» EXERCISE
Search the records below for the word "equation". Pull out each line that has it.

Saved data entries:
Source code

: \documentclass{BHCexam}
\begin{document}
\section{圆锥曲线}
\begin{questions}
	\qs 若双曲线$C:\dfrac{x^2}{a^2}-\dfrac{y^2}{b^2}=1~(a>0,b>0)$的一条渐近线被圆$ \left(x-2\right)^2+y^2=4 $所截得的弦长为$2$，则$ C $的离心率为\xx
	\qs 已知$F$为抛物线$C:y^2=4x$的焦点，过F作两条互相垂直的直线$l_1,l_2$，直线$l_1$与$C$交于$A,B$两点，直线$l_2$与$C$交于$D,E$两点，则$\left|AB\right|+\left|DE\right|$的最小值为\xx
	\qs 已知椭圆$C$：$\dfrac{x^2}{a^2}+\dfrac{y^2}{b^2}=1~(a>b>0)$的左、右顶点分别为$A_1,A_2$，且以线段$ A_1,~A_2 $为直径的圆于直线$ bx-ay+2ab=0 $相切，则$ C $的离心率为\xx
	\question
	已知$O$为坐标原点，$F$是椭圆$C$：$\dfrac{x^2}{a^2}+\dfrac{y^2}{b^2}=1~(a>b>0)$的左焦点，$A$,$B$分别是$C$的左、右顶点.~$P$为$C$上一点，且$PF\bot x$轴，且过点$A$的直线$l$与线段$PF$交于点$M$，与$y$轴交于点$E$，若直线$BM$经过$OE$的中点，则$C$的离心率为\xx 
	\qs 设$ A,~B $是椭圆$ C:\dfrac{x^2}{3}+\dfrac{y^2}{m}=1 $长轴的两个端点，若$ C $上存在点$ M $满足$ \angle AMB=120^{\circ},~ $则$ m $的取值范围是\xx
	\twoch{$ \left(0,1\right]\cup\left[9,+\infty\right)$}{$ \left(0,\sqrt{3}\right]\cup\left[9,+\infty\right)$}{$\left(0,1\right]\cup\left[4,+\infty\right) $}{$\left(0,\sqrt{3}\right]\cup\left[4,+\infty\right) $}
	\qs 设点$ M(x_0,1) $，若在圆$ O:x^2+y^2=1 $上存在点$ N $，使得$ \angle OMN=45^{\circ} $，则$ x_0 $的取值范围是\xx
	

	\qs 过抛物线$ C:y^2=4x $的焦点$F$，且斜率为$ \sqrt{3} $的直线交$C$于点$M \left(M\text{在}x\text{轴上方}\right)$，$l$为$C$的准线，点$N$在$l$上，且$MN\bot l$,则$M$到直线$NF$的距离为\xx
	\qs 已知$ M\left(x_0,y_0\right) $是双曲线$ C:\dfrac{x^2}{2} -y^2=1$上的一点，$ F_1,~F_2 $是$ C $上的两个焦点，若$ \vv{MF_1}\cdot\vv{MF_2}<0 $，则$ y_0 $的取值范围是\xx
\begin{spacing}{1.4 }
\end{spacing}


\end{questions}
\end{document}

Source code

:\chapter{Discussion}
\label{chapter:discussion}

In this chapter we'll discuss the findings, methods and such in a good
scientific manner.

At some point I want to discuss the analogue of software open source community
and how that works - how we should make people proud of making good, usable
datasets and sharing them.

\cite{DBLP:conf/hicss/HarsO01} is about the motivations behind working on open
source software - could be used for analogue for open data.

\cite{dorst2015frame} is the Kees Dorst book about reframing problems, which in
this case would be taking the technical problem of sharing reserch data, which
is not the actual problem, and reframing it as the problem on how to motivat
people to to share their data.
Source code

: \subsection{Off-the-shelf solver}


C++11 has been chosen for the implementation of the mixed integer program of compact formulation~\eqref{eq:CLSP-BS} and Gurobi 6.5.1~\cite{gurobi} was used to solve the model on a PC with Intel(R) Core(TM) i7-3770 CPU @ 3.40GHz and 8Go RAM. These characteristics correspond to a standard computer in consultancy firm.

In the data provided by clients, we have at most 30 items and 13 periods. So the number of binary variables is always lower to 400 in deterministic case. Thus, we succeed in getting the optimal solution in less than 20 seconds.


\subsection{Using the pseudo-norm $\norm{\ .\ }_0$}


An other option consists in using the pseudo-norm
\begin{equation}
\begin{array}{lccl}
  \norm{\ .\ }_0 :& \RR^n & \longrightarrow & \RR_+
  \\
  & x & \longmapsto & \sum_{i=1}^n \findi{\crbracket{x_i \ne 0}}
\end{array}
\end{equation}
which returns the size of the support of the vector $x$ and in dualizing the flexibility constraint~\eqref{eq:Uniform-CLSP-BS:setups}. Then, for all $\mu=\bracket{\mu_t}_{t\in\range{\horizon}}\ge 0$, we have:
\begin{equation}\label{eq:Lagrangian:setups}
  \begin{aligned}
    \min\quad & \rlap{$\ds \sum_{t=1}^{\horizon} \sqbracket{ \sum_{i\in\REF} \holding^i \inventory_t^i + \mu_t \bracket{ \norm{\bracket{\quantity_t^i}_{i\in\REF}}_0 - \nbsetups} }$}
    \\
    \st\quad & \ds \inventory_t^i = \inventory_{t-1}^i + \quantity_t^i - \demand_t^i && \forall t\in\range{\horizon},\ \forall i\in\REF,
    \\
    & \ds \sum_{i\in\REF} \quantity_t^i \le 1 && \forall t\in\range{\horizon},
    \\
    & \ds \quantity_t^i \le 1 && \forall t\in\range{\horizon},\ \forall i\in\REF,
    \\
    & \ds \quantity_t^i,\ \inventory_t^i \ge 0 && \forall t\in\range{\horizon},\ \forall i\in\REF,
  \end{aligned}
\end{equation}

» EXERCISE RESPONSE
\begin{equation}
\end{equation}
\begin{equation}\label{eq:Lagrangian:setups}
\end{equation}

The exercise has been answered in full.